It was the dreaded “42s” on the first day of Columbus North High School football practice on Monday, and senior defensive tackle Solomon Knight was doing everything he could to finish.
“It’s like you’re running through the desert and you just have to push through,” he said with a deep sigh and a big smile.
Like the rest of his teammates, he made it to the end, with a little help from the IHSAA.
IHSAA rules limit teams to a 90-minute afternoon session on the opening day of practice, and Bull Dogs head coach Tim Bless had to cut his practice-ending sprints short.
The “42s” drill is a series of sprints that are divided into segments of two, 40-yard runs that the entire squad, divided into three groups, must complete in less than 42 seconds. One group starts a 40-yard run, and the next group can’t start until the previous group’s final man has finished.
If all three groups don’t finish under a combined 42 seconds, it’s like it never happened.
Bless kept the time as the final runners would cross the goal line. “Forty-two, eighty,” Bless said with a tone of annoyance. “That did not count. We will run them all night if we have to. I’ve got nowhere else to be.”
Then the IHSAA rule kicked in, and Bless had to stop the workout. “I’m kind of happy for the IHSAA rule,” said senior linebacker Shaquille Ash, one of the team leaders who was up near the front of each sprint.
“You’ve got to be up front,” Ash said about the senior leaders. “If you’re not, the coaches will be looking at you.”
Ash not only has to worry about getting himself through the sprints, he tries to give encouragement to others who might be struggling.
“It’s a mental grind,” he said of the “42s” drill. “You have to believe in yourself and believe in your training. If you don’t, your body won’t be right for the game. You have to get yourself ready to dominate.”
Bless was happy with his team’s technical ability on Monday. But he quickly added, “We’ve got to get in better condition.” That’s what the “42s” drill is all about.
“It’s about character building,” Bless said. “I think it’s pretty unique to sports. I don’t think there are any other sports where you have this combined physicality and this amount of running.
“It’s all about individual effort. I told them after practice, ‘It takes no talent to be a hard worker.
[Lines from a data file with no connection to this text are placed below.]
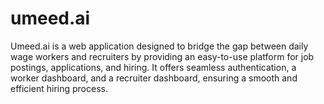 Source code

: # umeed.ai
Umeed.ai is a web application designed to bridge the gap between daily wage workers and recruiters by providing an easy-to-use platform for job postings, applications, and hiring. It offers seamless authentication, a worker dashboard, and a recruiter dashboard, ensuring a smooth and efficient hiring process. 
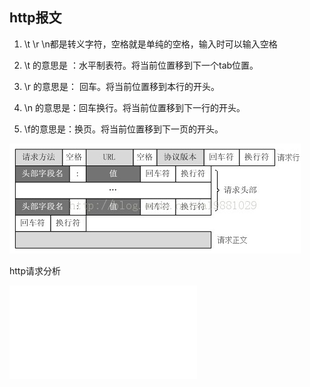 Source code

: ## http报文
1. \t \r \n都是转义字符，空格就是单纯的空格，输入时可以输入空格

2. \t 的意思是 ：水平制表符。将当前位置移到下一个tab位置。

3. \r 的意思是： 回车。将当前位置移到本行的开头。

4. \n 的意思是：回车换行。将当前位置移到下一行的开头。

5. \f的意思是：换页。将当前位置移到下一页的开头。

![](../图片/http格式.png)

http请求分析

![](../图片/httprequest.cpp)















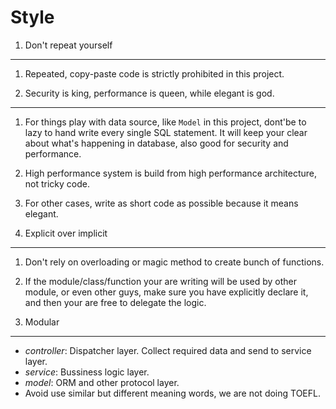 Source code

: Style
===

1. Don't repeat yourself
---
1. Repeated, copy-paste code is strictly prohibited in this project.

2. Security is king, performance is queen, while elegant is god.
---
1. For things play with data source, like `Model` in this project, dont'be to lazy to hand write every single SQL statement. It will keep your clear about what's happening in database, also good for security and performance.
2. High performance system is build from high performance architecture, not tricky code.
3. For other cases, write as short code as possible because it means elegant.

3. Explicit over implicit
---
1. Don't rely on overloading or magic method to create bunch of functions.
2. If the module/class/function your are writing will be used by other module, or even other guys, make sure you have explicitly declare it, and then your are free to delegate the logic.

4. Modular
---
* *controller*: Dispatcher layer. Collect required data and send to service layer.
* *service*: Bussiness logic layer.
* *model*: ORM and other protocol layer.
* Avoid use similar but different meaning words, we are not doing TOEFL.
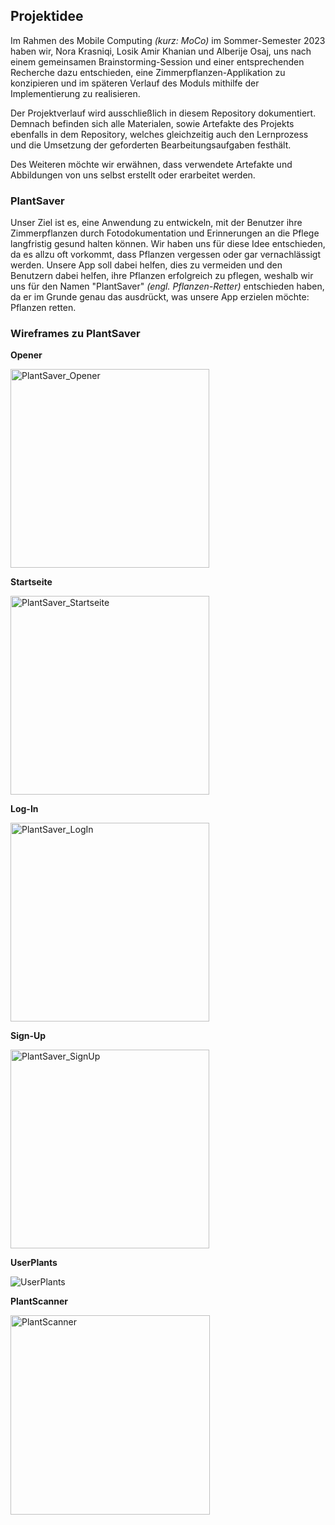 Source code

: ## Projektidee

Im Rahmen des Mobile Computing _(kurz: MoCo)_ im Sommer-Semester 2023 haben wir, Nora Krasniqi, Losik Amir Khanian und Alberije Osaj, uns nach einem gemeinsamen Brainstorming-Session und einer entsprechenden Recherche dazu entschieden, eine Zimmerpflanzen-Applikation zu konzipieren und im späteren Verlauf des Moduls mithilfe der Implementierung zu realisieren. 

Der Projektverlauf wird ausschließlich in diesem Repository dokumentiert. Demnach befinden sich alle Materialen, sowie Artefakte des Projekts ebenfalls in dem Repository, welches gleichzeitig auch den Lernprozess und die Umsetzung der geforderten Bearbeitungsaufgaben festhält.

Des Weiteren möchte wir erwähnen, dass verwendete Artefakte und Abbildungen von uns selbst erstellt oder erarbeitet werden. 

### PlantSaver

Unser Ziel ist es, eine Anwendung zu entwickeln, mit der Benutzer ihre Zimmerpflanzen durch Fotodokumentation und Erinnerungen an die Pflege langfristig gesund halten können. Wir haben uns für diese Idee entschieden, da es allzu oft vorkommt, dass Pflanzen vergessen oder gar vernachlässigt werden. Unsere App soll dabei helfen, dies zu vermeiden und den Benutzern dabei helfen, ihre Pflanzen erfolgreich zu pflegen, weshalb wir uns für den Namen "PlantSaver" _(engl. Pflanzen-Retter)_ entschieden haben, da er im Grunde genau das ausdrückt, was unsere App erzielen möchte: Pflanzen retten. 

### Wireframes zu PlantSaver

**Opener**

<img width="318" alt="PlantSaver_Opener" src="https://user-images.githubusercontent.com/92301157/231328977-a3646ace-6aa7-4d2d-bbdd-d05f54026544.png">

**Startseite**

<img width="318" alt="PlantSaver_Startseite" src="https://user-images.githubusercontent.com/92301157/231329018-0936611e-24d5-439e-b235-a0dac12b3a61.png">

**Log-In**

<img width="318" alt="PlantSaver_LogIn" src="https://user-images.githubusercontent.com/92301157/231329139-2528a961-92f4-4e31-b7ed-68f238d54759.png">

**Sign-Up**

<img width="318" alt="PlantSaver_SignUp" src="https://user-images.githubusercontent.com/92301157/231329116-4cce2bf5-2c72-483b-a39e-aec227568d61.png">

**UserPlants**

![UserPlants](https://user-images.githubusercontent.com/92301157/231540053-b33c93b2-9deb-4884-aae8-3794306595cc.jpeg)

**PlantScanner**

<img width="319" alt="PlantScanner" src="https://user-images.githubusercontent.com/92301157/231330155-84f76881-a560-4dae-8800-b8fb1934dba6.png">



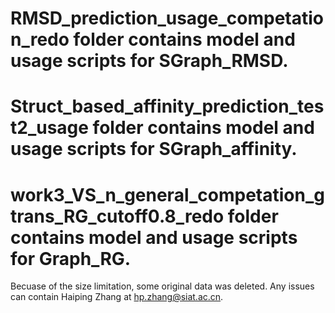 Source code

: 

# RMSD_prediction_usage_competation_redo  folder contains model and usage scripts for SGraph_RMSD.

# Struct_based_affinity_prediction_test2_usage  folder contains model and usage scripts for SGraph_affinity.

# work3_VS_n_general_competation_gtrans_RG_cutoff0.8_redo  folder contains model and usage scripts for Graph_RG.


Becuase of the size limitation, some original data was deleted. Any issues can contain Haiping Zhang at hp.zhang@siat.ac.cn.
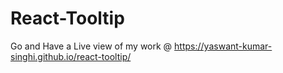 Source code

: # React-Tooltip 

Go and Have a Live view of my work @ https://yaswant-kumar-singhi.github.io/react-tooltip/  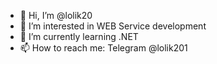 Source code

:- 👋 Hi, I’m @lolik20
- 👀 I’m interested in WEB Service development
- 🌱 I’m currently learning .NET 
- 📫 How to reach me: Telegram @lolik201

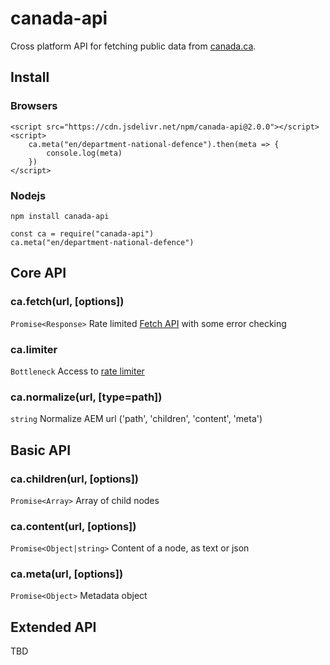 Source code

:# canada-api

Cross platform API for fetching public data from [canada.ca](https://www.canada.ca).

## Install
### Browsers

    <script src="https://cdn.jsdelivr.net/npm/canada-api@2.0.0"></script>
    <script>
        ca.meta("en/department-national-defence").then(meta => {
            console.log(meta)
        })
    </script>

### Nodejs

    npm install canada-api

    const ca = require("canada-api")
    ca.meta("en/department-national-defence")

## Core API
### ca.fetch(url, [options])
`Promise<Response>` Rate limited [Fetch API](https://developer.mozilla.org/en-US/docs/Web/API/Fetch_API/Using_Fetch) with some error checking
### ca.limiter
`Bottleneck` Access to [rate limiter](https://www.npmjs.com/package/bottleneck)
### ca.normalize(url, [type=path])
`string` Normalize AEM url ('path', 'children', 'content', 'meta')


## Basic API
### ca.children(url, [options])
`Promise<Array>` Array of child nodes 
### ca.content(url, [options])
`Promise<Object|string>` Content of a node, as text or json 
### ca.meta(url, [options])
`Promise<Object>` Metadata object 


## Extended API
TBD
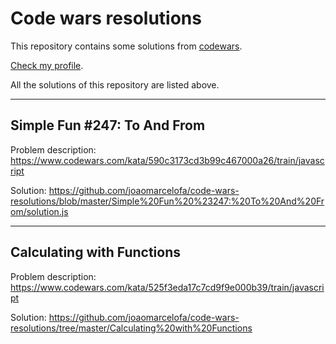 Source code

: # Code wars resolutions

This repository contains some solutions from [codewars](codewars.com).

[Check my profile](https://www.codewars.com/users/joaomarcelofa).

All the solutions of this repository are listed above.

---

## Simple Fun #247: To And From

Problem description: https://www.codewars.com/kata/590c3173cd3b99c467000a26/train/javascript

Solution: https://github.com/joaomarcelofa/code-wars-resolutions/blob/master/Simple%20Fun%20%23247:%20To%20And%20From/solution.js

---

## Calculating with Functions

Problem description: https://www.codewars.com/kata/525f3eda17c7cd9f9e000b39/train/javascript

Solution: https://github.com/joaomarcelofa/code-wars-resolutions/tree/master/Calculating%20with%20Functions
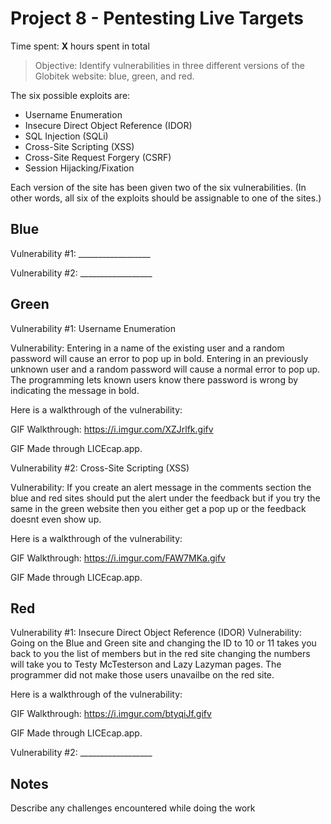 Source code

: # Project 8 - Pentesting Live Targets

Time spent: **X** hours spent in total

> Objective: Identify vulnerabilities in three different versions of the Globitek website: blue, green, and red.

The six possible exploits are:
* Username Enumeration
* Insecure Direct Object Reference (IDOR)
* SQL Injection (SQLi)
* Cross-Site Scripting (XSS)
* Cross-Site Request Forgery (CSRF)
* Session Hijacking/Fixation

Each version of the site has been given two of the six vulnerabilities. (In other words, all six of the exploits should be assignable to one of the sites.)

## Blue

Vulnerability #1: __________________

Vulnerability #2: __________________


## Green

Vulnerability #1: Username Enumeration

Vulnerability: Entering in a name of the existing user and a random password will cause an error to pop up in bold. Entering in an previously unknown user and a random password will cause a normal error to pop up. The programming lets known users know there password is wrong by indicating the message in bold. 

Here is a walkthrough of the vulnerability:

GIF Walkthrough: https://i.imgur.com/XZJrlfk.gifv

GIF Made through LICEcap.app. 

Vulnerability #2: Cross-Site Scripting (XSS)

Vulnerability: If you create an alert message in the comments section the blue and red sites should put the alert under the feedback but if you try the same in the green website then you either get a pop up or the feedback doesnt even show up. 

Here is a walkthrough of the vulnerability:

GIF Walkthrough: https://i.imgur.com/FAW7MKa.gifv

GIF Made through LICEcap.app. 


## Red

Vulnerability #1: Insecure Direct Object Reference (IDOR)
  Vulnerability: Going on the Blue and Green site and changing the ID to 10 or 11 takes you back to you the list of members but in the red site changing the numbers will take you to Testy McTesterson and Lazy Lazyman pages. The programmer did not make those users unavailbe on the red site. 
  
  Here is a walkthrough of the vulnerability:
  
  GIF Walkthrough: https://i.imgur.com/btyqiJf.gifv
  
  GIF Made through LICEcap.app.

Vulnerability #2: __________________


## Notes

Describe any challenges encountered while doing the work
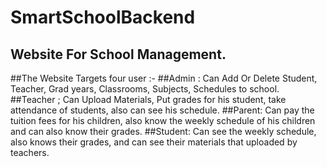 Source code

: # SmartSchoolBackend
## Website For School Management.
  ##The Website Targets four user :-
##Admin : Can Add Or Delete Student, Teacher, Grad years, Classrooms, Subjects, Schedules to school.
##Teacher ; Can Upload Materials, Put grades for his student, take attendance of students, also can see his schedule.
##Parent: Can pay the tuition fees for his children, also know the weekly schedule of his children  and can also know their grades.
##Student: Can see the weekly schedule, also knows their grades, and can see their materials that uploaded by teachers.

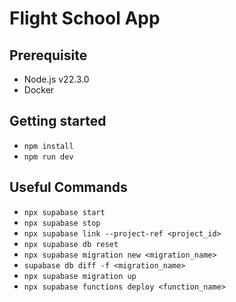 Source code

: # Flight School App

## Prerequisite

- Node.js v22.3.0
- Docker

## Getting started

- `npm install`
- `npm run dev`

## Useful Commands

- `npx supabase start`
- `npx supabase stop`
- `npx supabase link --project-ref <project_id>`
- `npx supabase db reset`
- `npx supabase migration new <migration_name>`
- `supabase db diff -f <migration_name>`
- `npx supabase migration up`
- `npx supabase functions deploy <function_name>` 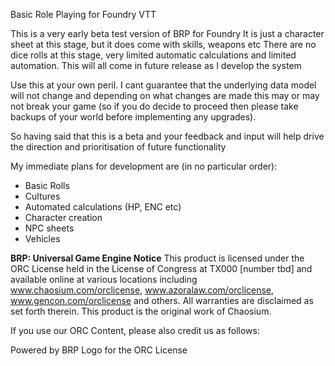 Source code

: Basic Role Playing for Foundry VTT

This is a very early beta test version of BRP for Foundry
It is just a character sheet at this stage, but it does come with skills, weapons etc
There are no dice rolls at this stage, very limited automatic calculations and limited automation.
This will all come in future release as I develop the system

Use this at your own peril.  I cant guarantee that the underlying data model will not change and
depending on what changes are made this may or may not break your game (so if you do decide to 
proceed then please take backups of your world before implementing any upgrades).

So having said that this is a beta and your feedback and input will help drive the direction and
prioritisation of future functionality

My immediate plans for development are (in no particular order):
- Basic Rolls
- Cultures
- Automated calculations (HP, ENC etc)
- Character creation
- NPC sheets
- Vehicles

**BRP: Universal Game Engine Notice**
This product is licensed under the ORC License held in the License of Congress at TX000 [number tbd] and available online at various locations including www.chaosium.com/orclicense, www.azoralaw.com/orclicense, www.gencon.com/orclicense and others. All warranties are disclaimed as set forth therein.
This product is the original work of Chaosium.

If you use our ORC Content, please also credit us as follows:

Powered by BRP Logo for the ORC License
That’s about discipline and mental toughness.’”
The North coaching staff definitely had an edge during Monday afternoon’s practice.
“They were trying to motivate us, get us into gear,” Knight said. “I think they knew the heat could get to us.”
If the coaches were being tough, the players didn’t seem to mind.
“They have to set the tone,” Ash said. “We usually come out pretty hard (in the season-opening practice).”
Senior wide receiver Taylor Summa was worn out, but satisfied.
“This is so emotional because I only have one more year,” he said. “And we have a lot of returning starters, so I’m sure the coaches wanted to get into it hard.”
Bless agreed with Summa’s assessment.
“We try to start strong every year,” he said. “We expect them to come into practice in shape.
“I think two things were required today (for the coaches). We needed to have a lot of patience about the snap counts and we had to have patience about the balls on the ground. Those are difference makers in a ballgame.”
However, Bless explained that he wasn’t about to get tough on those issues on the first day. He said his players were using a different snap sequence than they had practiced all summer and that North was trying out different centers and quarterbacks to handle the longer snap in the shotgun.
The sprint drills were another matter.
“They’ve got to learn to dig deep,” he said. “Our players know what ‘42s’ are, and they hate them equally. But they build leadership and togetherness.”